[DATA FOR THIS EXERCISE Boundary: Start]

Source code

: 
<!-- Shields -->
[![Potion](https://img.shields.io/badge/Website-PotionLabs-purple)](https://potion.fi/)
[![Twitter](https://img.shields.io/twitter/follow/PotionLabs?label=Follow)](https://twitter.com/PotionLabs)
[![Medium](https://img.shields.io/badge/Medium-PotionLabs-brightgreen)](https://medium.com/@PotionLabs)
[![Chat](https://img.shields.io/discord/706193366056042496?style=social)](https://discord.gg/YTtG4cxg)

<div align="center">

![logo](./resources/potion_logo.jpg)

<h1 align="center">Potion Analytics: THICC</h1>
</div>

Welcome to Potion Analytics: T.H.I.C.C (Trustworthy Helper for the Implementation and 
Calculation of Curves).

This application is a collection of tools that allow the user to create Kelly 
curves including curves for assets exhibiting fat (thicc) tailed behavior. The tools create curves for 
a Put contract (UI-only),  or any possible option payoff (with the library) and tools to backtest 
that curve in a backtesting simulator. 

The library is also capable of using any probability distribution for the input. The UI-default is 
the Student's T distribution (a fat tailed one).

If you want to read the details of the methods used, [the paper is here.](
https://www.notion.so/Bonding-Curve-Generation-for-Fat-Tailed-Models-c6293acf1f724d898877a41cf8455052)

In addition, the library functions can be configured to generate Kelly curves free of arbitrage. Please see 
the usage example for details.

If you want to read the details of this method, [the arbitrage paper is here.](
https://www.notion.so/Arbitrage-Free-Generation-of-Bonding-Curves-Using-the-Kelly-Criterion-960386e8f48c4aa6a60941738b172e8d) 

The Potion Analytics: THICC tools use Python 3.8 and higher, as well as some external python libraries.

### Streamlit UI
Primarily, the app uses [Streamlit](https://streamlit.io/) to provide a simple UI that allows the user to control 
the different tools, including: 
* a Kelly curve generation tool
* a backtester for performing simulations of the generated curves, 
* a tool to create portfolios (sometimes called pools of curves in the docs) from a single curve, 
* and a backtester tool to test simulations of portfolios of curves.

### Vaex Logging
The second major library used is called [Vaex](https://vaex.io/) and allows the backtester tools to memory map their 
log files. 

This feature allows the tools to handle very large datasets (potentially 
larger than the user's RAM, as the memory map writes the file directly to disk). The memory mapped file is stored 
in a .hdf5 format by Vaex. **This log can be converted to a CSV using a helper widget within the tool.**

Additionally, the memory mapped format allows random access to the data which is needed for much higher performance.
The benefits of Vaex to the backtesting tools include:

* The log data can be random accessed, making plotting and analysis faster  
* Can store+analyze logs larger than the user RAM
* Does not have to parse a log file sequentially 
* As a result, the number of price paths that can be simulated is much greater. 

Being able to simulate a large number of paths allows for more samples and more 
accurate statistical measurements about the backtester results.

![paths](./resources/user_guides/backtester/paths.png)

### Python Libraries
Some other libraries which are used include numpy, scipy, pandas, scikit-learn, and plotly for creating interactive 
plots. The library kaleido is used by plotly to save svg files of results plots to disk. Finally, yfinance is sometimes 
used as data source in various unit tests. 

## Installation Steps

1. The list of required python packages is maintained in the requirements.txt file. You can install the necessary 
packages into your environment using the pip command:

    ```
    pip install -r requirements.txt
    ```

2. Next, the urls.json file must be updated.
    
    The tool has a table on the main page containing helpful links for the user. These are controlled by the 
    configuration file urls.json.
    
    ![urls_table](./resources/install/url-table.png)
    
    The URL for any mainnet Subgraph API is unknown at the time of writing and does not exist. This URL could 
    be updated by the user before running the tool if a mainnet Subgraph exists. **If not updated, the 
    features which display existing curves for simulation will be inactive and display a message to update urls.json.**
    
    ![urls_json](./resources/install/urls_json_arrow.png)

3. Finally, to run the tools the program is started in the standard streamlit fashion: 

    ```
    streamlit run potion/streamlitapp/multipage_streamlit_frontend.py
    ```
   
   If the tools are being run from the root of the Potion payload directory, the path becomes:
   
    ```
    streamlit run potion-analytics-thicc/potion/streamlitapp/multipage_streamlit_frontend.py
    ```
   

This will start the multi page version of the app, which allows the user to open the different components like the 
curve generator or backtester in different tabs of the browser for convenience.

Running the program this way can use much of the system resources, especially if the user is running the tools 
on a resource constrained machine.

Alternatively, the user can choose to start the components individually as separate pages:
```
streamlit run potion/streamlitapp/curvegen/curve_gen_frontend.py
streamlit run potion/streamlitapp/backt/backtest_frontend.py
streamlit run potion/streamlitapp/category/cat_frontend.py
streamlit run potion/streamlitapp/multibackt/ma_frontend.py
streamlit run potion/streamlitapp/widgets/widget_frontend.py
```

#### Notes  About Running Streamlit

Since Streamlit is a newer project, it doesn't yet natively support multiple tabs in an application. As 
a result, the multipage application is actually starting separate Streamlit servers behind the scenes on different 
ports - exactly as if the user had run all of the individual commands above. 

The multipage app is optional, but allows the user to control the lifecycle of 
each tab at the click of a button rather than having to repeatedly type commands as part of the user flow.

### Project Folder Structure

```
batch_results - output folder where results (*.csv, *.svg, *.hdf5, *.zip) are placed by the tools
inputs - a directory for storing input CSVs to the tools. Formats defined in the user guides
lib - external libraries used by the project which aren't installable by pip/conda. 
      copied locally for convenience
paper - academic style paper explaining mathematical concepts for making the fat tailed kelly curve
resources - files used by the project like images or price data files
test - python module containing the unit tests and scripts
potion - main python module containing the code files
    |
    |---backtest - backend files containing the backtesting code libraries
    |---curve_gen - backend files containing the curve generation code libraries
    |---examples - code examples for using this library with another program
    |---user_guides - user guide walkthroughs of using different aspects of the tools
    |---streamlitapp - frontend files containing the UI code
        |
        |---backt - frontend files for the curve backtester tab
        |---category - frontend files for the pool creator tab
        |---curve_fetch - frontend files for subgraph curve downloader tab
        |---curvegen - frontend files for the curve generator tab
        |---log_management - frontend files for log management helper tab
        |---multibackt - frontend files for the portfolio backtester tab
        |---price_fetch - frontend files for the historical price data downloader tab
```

[DATA FOR THIS EXERCISE Boundary: End]

> WHAT TO DO
What you return must be the lines above that run from the line with "About Running Streamlit" to the line with "The multipage app is", inclusive, each copied exactly.

> TASK OUTPUT
#### Notes  About Running Streamlit

Since Streamlit is a newer project, it doesn't yet natively support multiple tabs in an application. As 
a result, the multipage application is actually starting separate Streamlit servers behind the scenes on different 
ports - exactly as if the user had run all of the individual commands above. 

The multipage app is optional, but allows the user to control the lifecycle of 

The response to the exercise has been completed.